** Activity **
When you have gone through the records below, state only how many lines include the word "OBJECT".

** Provided records **
----------------
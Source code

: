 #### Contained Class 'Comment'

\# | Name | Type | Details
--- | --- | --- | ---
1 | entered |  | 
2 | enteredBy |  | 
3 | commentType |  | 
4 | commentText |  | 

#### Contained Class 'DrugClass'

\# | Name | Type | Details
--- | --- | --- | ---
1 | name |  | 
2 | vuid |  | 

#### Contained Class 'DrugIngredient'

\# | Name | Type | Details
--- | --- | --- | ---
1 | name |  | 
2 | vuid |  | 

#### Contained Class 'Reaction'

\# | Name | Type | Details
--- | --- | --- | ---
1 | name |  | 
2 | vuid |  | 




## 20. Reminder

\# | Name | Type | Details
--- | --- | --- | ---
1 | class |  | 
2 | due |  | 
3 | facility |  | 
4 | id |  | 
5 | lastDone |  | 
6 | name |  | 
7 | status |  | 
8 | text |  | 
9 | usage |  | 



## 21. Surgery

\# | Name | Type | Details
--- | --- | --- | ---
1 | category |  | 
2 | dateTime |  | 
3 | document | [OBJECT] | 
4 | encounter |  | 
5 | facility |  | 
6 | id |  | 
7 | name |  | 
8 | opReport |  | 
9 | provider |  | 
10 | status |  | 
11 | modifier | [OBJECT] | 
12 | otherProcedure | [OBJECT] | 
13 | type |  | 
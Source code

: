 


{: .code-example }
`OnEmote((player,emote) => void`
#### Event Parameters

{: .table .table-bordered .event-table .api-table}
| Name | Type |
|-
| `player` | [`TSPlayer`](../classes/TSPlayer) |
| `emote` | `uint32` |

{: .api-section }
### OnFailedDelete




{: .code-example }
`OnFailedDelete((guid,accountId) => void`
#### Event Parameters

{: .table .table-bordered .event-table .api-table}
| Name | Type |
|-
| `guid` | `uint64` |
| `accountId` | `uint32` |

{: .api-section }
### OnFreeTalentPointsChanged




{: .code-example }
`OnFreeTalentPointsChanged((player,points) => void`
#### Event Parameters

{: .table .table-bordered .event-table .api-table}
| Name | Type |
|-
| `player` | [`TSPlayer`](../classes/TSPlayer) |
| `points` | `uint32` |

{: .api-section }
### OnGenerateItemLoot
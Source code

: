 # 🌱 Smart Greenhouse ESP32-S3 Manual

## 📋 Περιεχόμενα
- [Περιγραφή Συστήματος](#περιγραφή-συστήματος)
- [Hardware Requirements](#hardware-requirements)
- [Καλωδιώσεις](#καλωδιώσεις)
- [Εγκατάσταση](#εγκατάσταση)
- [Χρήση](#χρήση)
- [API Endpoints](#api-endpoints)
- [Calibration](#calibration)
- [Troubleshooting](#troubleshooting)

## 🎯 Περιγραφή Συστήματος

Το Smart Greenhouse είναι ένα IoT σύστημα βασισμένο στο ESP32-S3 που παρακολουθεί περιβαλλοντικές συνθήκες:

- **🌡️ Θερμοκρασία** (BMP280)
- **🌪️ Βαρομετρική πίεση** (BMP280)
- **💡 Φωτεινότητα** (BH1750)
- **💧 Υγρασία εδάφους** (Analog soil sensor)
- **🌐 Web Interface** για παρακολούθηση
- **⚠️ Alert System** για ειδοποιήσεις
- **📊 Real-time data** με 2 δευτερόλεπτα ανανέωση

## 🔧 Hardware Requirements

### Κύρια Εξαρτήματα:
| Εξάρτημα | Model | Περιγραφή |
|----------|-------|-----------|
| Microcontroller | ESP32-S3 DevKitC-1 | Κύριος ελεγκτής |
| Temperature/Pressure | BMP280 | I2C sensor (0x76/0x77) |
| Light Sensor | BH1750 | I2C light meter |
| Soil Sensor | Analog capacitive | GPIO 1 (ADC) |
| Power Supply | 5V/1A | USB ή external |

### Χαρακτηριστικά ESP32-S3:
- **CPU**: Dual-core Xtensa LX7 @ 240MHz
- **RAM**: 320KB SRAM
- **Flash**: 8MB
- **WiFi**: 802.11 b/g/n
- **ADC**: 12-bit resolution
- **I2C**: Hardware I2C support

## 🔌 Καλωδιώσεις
----------------
** Written solution **
3